Over de geldzucht van ambtenaren

“Bent u het met mij eens, mijn zoon, dat geen enkele bestuurder, zelfs niet de meest weldenkende, zijn goede voornemens zal kunnen verwerkelijken zonder een juist instrument in de vorm van bekwame en eerlijke helpers, hetzelfde gereedschap dat in jullie bureaucratische jargon het “apparaat” wordt genoemd?”

“Volkomen.”

“En wat moet je dan als dat “apparaat” is verstrikt in minne geldzucht?”

“Dat weet ik niet, vader, daarom ben ik bij u. Maar het voornaamste is dat alle ambtenaren zo zijn, en dat je nergens andere vandaan haalt.”

“Hoezo nergens? Voor een deel kunt u idealistisch gestemde lieden uit de hoofdstad aantrekken, en ze zullen komen, omdat ze hun kennis en hun overtuigingen in de praktijk willen brengen. Want voor een deel vind je ook bij ons eerlijke ambtenaren, alleen kunnen ze nu gewoon geen kant op.”

“Hoe herken ik die dan, die eerlijke lui, als ze niet te zien zijn?”

“Ik zit hier al wat langer, ik weet wie wat waard is, en ik benoem hem. Maar dat is maar een kwart deel van de zaak, omdat elk mens door macht gecorrumpeerd wordt als er onjuiste instellingen zijn opgezet. En de ambtenaren worden niet in meerderheid corrupt door de ondeugdelijkheid van hun natuur, maar omdat het zo nu eenmaal geregeld is en iemand die er niet aan meedoet, met de nek wordt aangekeken, door zowel zijn meerderen als zijn minderen.”

“Maar hoe zet je juiste instellingen op, zodat die corruptie uit raakt?”

“Kent u het spreekwoord dat stelt, mijn zoon, dat de vis van de kop af bederft? Dat is waarlijk zo, en de medische wetenschap stelt ook dat alle ziekten in het hoofd beginnen. Voeg hier het omgekeerde aan toe: bij de zieke begint genezing ook in het hoofd. Voor de mens aan de beterhand raakt, moet hij eerst beter willen worden en in zijn eigen genezing geloven.”

“Maar waar moet je beginnen? Het komt hier namelijk aan op het juiste begin!”
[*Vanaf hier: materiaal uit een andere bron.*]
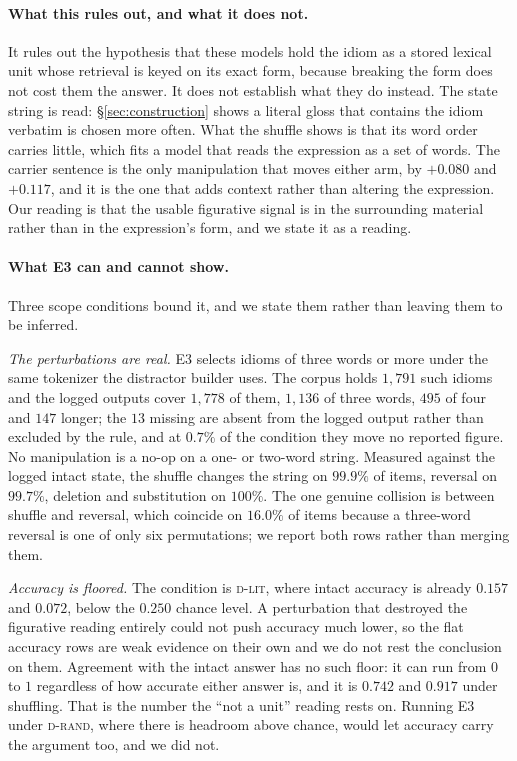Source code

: \documentclass[11pt]{article}
\newcommand{\Drand}{\textsc{d-rand}}
\newcommand{\Dlit}{\textsc{d-lit}}
\begin{document}
\paragraph{What this rules out, and what it does not.} It rules out the
hypothesis that these models hold the idiom as a stored lexical unit whose
retrieval is keyed on its exact form, because breaking the form does not cost them
the answer. It does not establish what they do instead. The state string is
read: \S\ref{sec:construction} shows a literal gloss that contains the idiom
verbatim is chosen more often. What the shuffle shows is that its word order
carries little, which fits a model that reads the expression as a set of words. The
carrier sentence is the only manipulation that moves either arm, by $+0.080$ and
$+0.117$, and it is the one that adds context rather than altering the expression.
Our reading is that the usable figurative signal is in the surrounding material
rather than in the expression's form, and we state it as a reading.

\paragraph{What E3 can and cannot show.} Three scope conditions bound it, and we
state them rather than leaving them to be inferred.

\emph{The perturbations are real.} E3 selects idioms of three words or more under
the same tokenizer the distractor builder uses. The corpus holds $1{,}791$ such
idioms and the logged outputs cover $1{,}778$ of them, $1{,}136$ of three words,
$495$ of four and $147$ longer; the $13$ missing are absent from the logged output
rather than excluded by the rule, and at $0.7\%$ of the condition they move no
reported figure. No manipulation is a no-op on a one- or two-word string. Measured against the logged intact state, the
shuffle changes the string on $99.9\%$ of items, reversal on $99.7\%$, deletion and
substitution on $100\%$. The one genuine collision is between shuffle and reversal,
which coincide on $16.0\%$ of items because a three-word reversal is one of only
six permutations; we report both rows rather than merging them.

\emph{Accuracy is floored.} The condition is \Dlit{}, where intact accuracy is
already $0.157$ and $0.072$, below the $0.250$ chance level. A perturbation that
destroyed the figurative reading entirely could not push accuracy much lower, so
the flat accuracy rows are weak evidence on their own and we do not rest the
conclusion on them. Agreement with the intact answer has no such floor: it can run
from $0$ to $1$ regardless of how accurate either answer is, and it is $0.742$ and
$0.917$ under shuffling. That is the number the ``not a unit'' reading rests on.
Running E3 under \Drand, where there is headroom above chance, would let accuracy
carry the argument too, and we did not.
\end{document}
“Neem zelf eerlijke en hardwerkend mensen als naaste medewerker: de vice-gouverneur, de rentmeester van de staatsbezittingen, de chefs van het accijnswezen en van het gouvernementskantoor, de arrondissementsrechter en ook de hoofden van de rekenkamer en van het kasregister. Nou ja, en de politietop, dat buiten kijf. Dat zal voor het begin volstaan. Waar je de mensen vandaan haalt, hebben we het al over gehad, een stuk of tien geschikte figuren krijg je uit ons gouvernement en uit heel Rusland wel bij elkaar. En het allereerste wat je moet doen is een sociaal contract afsluiten: we stappen niet in dit schuitje om er beter van te worden, maar om iets tot stand te brengen. En wie voelt dat hij slappe knieën krijgt, die gaat zelf weg of die is niet beledigd als hij het verzoek krijgt op te stappen. Zorg ervoor dat al uw naaste medewerkers hun bezit openbaar maken en hun inkomsten en uitgaven voortaan voor niemand geheimhouden. Ik hou mij sowieso vast aan de hoop, Anton Antonovitsj, dat de redding van Rusland niet uit de hoofdsteden komt, maar uit de provincie. Dat strookt ook met het gezonde verstand. Het is makkelijker om één kamer op orde te maken dan een heel huis, één straat dan een hele stad en één stad dan een heel land.”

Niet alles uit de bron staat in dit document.